■ EXERCISE DESCRIPTION:
Gather all lines in the data that hold the string "includes".

=== DATASET ===

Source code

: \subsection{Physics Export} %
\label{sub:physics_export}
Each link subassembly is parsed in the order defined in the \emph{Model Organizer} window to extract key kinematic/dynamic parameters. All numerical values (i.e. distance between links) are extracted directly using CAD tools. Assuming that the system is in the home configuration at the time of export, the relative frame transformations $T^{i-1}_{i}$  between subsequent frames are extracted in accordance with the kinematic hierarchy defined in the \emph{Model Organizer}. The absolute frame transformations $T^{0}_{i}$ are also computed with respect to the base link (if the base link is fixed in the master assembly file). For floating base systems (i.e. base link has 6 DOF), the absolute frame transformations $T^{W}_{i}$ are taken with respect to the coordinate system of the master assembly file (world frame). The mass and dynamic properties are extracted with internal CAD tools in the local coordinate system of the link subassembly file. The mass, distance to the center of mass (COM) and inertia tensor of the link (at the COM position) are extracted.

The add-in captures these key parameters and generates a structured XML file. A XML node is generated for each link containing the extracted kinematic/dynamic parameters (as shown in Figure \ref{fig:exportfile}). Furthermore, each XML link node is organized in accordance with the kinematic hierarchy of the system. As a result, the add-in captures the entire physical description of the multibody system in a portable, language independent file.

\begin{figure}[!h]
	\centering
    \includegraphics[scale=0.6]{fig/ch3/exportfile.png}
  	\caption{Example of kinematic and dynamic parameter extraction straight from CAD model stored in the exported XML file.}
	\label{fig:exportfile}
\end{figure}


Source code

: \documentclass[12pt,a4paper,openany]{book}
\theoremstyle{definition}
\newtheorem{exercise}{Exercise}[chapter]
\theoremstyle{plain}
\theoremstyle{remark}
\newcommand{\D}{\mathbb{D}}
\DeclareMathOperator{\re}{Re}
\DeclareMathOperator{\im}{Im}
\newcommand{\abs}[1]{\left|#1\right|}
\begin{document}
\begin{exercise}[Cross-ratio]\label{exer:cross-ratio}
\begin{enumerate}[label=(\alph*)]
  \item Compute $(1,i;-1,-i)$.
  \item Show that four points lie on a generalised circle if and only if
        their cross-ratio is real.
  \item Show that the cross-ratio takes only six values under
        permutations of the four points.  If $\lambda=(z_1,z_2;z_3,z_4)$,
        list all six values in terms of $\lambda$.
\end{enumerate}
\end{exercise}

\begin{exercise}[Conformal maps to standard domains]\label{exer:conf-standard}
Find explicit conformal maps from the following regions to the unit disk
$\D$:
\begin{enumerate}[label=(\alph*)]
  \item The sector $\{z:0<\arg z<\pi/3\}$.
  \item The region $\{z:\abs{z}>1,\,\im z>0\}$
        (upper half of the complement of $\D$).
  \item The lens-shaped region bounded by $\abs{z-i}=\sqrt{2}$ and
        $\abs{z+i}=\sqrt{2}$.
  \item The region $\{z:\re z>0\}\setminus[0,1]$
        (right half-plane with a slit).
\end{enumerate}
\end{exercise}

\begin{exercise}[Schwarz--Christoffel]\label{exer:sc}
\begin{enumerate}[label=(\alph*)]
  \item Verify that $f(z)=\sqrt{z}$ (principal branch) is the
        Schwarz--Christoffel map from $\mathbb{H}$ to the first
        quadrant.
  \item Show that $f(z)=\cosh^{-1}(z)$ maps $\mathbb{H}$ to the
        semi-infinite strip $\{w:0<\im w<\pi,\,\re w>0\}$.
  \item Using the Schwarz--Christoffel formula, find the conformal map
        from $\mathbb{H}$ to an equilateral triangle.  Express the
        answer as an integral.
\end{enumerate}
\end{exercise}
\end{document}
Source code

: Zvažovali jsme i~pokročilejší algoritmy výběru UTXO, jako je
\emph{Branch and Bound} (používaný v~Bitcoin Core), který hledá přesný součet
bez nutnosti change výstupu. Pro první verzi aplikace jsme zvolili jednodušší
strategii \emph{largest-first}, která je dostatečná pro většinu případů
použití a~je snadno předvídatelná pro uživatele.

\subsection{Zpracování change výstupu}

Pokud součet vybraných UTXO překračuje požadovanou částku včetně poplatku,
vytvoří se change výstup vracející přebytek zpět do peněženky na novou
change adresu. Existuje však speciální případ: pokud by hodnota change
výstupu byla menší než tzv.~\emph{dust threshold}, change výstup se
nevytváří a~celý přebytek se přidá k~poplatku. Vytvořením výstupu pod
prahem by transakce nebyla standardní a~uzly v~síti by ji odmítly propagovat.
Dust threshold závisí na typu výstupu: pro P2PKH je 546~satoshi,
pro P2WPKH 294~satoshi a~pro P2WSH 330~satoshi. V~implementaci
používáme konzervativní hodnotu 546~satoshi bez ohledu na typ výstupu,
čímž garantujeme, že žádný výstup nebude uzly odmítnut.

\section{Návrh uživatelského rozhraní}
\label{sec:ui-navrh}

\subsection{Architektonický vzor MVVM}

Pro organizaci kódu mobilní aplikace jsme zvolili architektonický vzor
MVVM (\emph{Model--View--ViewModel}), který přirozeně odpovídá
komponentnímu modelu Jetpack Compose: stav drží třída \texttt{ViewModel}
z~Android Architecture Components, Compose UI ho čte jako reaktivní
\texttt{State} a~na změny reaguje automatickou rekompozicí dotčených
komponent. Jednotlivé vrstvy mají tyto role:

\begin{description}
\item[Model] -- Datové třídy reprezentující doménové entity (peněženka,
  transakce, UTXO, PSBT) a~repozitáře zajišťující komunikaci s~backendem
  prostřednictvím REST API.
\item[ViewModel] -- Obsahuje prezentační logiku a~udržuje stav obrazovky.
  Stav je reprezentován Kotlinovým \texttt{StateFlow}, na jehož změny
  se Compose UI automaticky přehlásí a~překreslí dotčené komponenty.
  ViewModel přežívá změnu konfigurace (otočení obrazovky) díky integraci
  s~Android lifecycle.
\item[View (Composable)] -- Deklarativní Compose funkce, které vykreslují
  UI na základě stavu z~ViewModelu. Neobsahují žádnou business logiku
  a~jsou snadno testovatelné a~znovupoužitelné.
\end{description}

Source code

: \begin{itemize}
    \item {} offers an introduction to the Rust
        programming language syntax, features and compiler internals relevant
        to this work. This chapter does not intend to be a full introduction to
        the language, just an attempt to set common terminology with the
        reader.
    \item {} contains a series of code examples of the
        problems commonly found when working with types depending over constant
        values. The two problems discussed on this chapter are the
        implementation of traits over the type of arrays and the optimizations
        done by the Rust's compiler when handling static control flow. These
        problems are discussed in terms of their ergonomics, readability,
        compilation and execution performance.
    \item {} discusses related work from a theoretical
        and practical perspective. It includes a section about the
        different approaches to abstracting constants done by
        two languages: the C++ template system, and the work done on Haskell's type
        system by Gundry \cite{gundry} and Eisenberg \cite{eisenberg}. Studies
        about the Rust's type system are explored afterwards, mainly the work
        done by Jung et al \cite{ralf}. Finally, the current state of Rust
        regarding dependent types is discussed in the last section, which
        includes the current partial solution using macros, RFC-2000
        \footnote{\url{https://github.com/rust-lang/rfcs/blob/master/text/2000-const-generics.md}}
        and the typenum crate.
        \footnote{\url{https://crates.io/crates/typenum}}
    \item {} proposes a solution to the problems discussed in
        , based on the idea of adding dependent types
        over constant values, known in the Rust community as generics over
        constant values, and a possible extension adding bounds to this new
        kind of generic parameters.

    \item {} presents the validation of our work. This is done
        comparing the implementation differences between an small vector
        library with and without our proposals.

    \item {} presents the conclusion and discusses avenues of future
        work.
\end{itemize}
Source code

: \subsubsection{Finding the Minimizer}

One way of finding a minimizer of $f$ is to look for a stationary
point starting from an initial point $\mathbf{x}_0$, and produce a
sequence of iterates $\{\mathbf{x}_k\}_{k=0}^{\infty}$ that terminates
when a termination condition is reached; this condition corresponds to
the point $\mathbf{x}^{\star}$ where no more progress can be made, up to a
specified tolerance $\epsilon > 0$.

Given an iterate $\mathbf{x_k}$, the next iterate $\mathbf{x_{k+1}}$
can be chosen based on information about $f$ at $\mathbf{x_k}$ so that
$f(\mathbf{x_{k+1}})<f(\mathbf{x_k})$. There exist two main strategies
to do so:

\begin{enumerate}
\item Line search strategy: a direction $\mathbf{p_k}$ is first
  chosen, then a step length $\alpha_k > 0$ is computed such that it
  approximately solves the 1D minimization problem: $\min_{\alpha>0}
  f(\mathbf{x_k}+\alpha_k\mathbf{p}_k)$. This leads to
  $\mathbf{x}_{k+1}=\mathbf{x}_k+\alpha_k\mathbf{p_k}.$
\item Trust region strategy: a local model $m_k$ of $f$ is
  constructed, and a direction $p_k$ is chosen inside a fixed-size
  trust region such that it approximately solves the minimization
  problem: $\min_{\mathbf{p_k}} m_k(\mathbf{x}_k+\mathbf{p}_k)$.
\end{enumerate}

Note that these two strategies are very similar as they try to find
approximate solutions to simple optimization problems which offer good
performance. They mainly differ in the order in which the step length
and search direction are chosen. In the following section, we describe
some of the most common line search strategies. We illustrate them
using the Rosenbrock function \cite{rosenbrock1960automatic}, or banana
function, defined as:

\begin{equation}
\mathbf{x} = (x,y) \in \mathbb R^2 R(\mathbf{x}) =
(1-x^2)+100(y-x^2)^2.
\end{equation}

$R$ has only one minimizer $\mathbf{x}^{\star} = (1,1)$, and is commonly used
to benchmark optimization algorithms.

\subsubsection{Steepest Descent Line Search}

===

■ EXERCISE RESPONSE:
        and practical perspective. It includes a section about the
        includes the current partial solution using macros, RFC-2000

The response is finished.